▸ WHAT YOU NEED TO DO: When scanning the data, count every line with "should" in it, and report only the resulting number.

-------

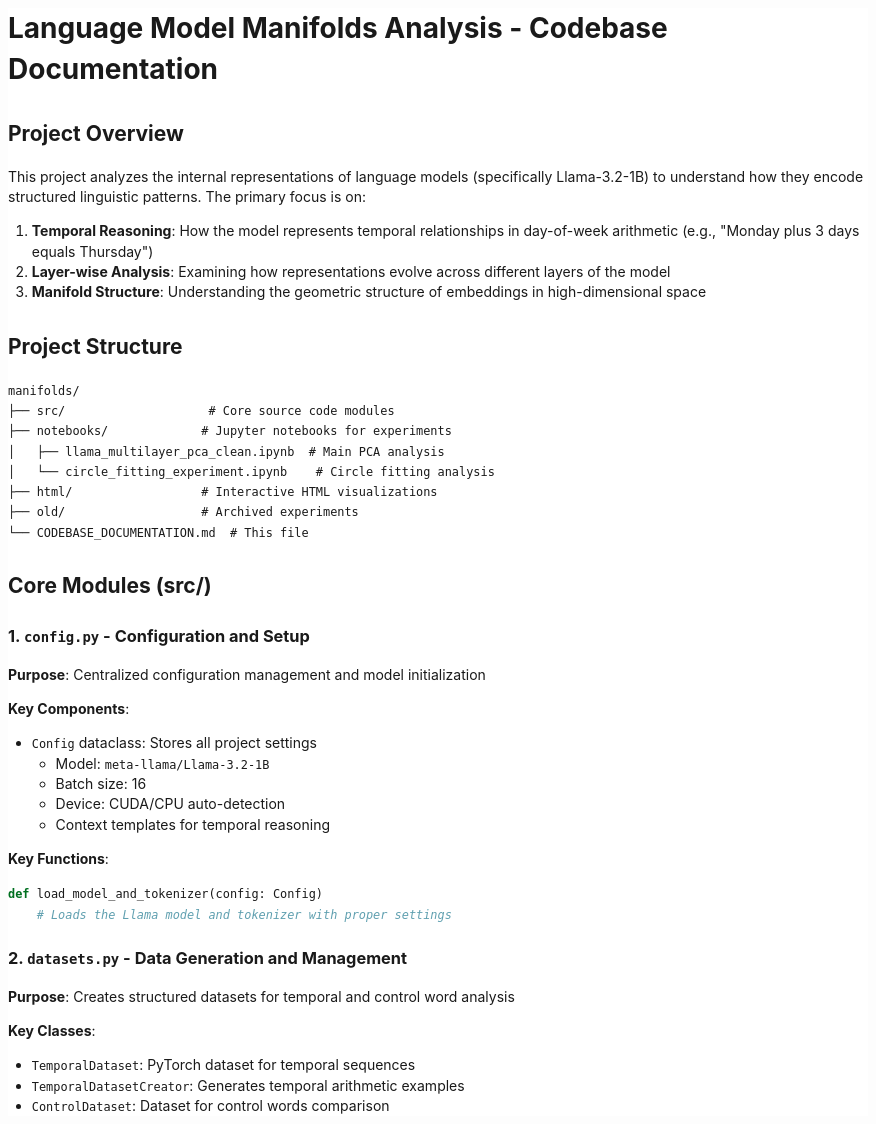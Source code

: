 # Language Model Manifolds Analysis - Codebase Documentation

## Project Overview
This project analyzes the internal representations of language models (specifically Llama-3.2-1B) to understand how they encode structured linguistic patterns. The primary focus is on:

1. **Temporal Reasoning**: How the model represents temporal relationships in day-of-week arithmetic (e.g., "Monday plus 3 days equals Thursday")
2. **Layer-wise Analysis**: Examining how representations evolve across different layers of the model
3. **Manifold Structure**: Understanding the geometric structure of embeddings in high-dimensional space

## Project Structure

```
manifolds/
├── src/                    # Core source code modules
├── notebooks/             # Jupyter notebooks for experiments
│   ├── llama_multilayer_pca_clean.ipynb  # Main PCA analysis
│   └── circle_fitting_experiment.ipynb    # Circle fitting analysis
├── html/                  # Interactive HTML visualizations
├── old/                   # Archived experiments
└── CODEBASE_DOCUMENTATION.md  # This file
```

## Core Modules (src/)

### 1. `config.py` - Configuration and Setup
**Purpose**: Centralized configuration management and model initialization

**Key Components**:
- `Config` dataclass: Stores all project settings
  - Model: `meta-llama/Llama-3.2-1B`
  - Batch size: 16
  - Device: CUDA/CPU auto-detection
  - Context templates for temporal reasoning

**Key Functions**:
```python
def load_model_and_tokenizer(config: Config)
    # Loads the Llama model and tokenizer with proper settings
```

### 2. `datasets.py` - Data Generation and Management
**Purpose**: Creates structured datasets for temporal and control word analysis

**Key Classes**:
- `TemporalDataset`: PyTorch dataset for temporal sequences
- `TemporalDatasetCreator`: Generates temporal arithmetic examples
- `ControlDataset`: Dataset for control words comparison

-------

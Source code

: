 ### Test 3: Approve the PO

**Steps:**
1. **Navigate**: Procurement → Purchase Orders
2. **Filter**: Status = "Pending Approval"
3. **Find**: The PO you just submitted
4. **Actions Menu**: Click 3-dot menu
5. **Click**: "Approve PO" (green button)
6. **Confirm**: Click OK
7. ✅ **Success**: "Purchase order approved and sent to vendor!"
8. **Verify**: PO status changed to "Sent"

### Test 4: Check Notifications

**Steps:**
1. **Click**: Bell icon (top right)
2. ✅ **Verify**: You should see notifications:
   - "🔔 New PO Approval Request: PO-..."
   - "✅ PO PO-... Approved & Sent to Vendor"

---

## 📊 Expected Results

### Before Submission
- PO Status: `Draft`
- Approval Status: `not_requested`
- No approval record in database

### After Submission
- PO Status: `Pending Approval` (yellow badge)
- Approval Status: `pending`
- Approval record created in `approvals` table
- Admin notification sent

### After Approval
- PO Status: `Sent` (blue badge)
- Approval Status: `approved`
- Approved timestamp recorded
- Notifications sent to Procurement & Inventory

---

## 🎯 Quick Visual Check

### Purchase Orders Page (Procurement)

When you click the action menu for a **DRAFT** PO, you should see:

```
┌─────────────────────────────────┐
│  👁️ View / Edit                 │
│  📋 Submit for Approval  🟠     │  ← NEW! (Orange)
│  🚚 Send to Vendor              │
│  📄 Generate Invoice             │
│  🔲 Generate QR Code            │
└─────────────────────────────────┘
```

-------

▸ ANSWER SECTION: 2